* _Work item_
Each line in the records below that has the word "used" should be copied.

Document images with source code:

>>

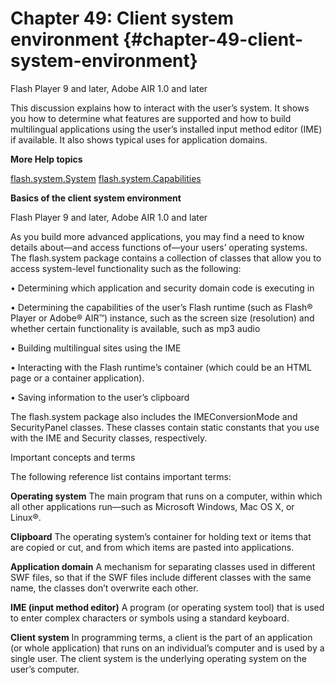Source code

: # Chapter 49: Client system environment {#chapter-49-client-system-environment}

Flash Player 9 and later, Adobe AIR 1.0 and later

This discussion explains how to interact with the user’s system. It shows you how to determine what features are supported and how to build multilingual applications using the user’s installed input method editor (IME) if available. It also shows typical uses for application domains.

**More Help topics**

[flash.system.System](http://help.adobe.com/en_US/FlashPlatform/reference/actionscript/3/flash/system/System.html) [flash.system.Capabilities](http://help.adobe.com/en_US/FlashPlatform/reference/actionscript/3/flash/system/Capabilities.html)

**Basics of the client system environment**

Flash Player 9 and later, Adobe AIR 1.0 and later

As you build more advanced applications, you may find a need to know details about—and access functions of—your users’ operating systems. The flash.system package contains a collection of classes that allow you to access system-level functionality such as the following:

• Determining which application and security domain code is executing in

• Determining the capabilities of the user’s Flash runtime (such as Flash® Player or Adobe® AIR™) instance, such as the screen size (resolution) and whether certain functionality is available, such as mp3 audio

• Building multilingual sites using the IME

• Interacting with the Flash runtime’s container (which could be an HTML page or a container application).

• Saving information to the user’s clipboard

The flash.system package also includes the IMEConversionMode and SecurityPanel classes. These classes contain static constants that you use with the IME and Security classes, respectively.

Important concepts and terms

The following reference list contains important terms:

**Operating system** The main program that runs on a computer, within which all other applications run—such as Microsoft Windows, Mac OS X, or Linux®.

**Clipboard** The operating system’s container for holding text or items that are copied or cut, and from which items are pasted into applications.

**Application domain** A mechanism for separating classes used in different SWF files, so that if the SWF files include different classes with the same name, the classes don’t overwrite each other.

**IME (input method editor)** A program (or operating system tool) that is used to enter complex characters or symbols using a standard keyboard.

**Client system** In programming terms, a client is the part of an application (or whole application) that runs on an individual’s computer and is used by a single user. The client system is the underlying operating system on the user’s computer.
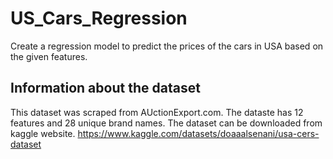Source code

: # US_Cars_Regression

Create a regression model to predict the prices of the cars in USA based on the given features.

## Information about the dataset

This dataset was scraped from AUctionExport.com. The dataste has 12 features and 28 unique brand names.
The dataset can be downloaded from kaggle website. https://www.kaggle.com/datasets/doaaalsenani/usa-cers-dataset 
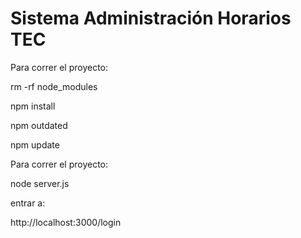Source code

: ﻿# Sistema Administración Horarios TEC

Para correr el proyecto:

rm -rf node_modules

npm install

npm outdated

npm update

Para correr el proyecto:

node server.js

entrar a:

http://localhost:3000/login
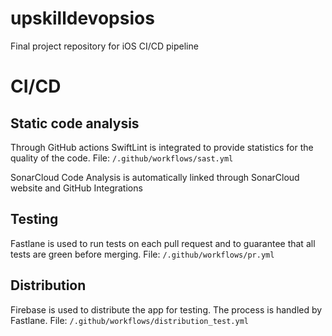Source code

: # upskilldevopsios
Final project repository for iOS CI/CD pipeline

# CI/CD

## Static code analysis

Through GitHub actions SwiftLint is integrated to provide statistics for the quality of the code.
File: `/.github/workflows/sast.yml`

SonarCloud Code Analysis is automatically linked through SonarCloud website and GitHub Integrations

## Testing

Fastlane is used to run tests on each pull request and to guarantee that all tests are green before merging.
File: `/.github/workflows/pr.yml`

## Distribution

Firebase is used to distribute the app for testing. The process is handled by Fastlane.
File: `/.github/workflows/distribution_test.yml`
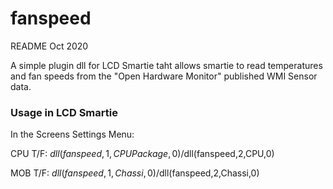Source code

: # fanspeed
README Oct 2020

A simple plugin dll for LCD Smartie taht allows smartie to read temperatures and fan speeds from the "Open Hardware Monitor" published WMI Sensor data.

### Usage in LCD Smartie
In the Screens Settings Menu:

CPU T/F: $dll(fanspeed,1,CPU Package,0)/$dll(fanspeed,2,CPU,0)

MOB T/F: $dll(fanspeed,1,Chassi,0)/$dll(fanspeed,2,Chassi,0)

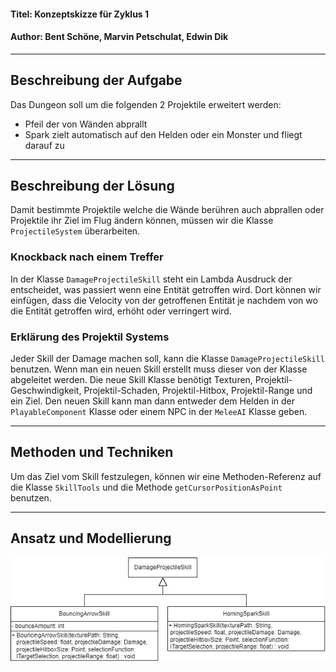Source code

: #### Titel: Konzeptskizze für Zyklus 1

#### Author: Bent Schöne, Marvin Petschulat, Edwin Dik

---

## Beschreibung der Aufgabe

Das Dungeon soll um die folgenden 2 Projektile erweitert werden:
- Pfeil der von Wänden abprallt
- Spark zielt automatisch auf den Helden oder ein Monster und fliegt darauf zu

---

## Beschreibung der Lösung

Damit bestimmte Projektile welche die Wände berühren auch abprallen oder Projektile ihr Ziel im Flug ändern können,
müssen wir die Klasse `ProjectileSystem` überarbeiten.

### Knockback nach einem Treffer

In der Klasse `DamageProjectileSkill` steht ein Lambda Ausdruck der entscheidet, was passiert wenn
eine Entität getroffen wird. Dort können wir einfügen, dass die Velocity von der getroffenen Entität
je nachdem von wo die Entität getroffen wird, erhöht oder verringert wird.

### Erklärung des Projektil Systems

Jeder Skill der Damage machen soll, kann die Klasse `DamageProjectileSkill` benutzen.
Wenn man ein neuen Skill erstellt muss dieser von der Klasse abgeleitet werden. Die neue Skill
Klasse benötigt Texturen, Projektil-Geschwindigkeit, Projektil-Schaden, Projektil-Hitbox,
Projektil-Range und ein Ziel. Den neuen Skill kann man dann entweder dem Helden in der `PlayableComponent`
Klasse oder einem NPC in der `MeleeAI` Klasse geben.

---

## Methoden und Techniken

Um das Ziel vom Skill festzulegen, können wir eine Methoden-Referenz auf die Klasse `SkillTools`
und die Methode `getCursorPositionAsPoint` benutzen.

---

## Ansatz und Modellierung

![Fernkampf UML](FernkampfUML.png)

<<

* _Worked solution_
**Application domain** A mechanism for separating classes used in different SWF files, so that if the SWF files include different classes with the same name, the classes don’t overwrite each other.
**IME (input method editor)** A program (or operating system tool) that is used to enter complex characters or symbols using a standard keyboard.
**Client system** In programming terms, a client is the part of an application (or whole application) that runs on an individual’s computer and is used by a single user. The client system is the underlying operating system on the user’s computer.
Fastlane is used to run tests on each pull request and to guarantee that all tests are green before merging.
Firebase is used to distribute the app for testing. The process is handled by Fastlane.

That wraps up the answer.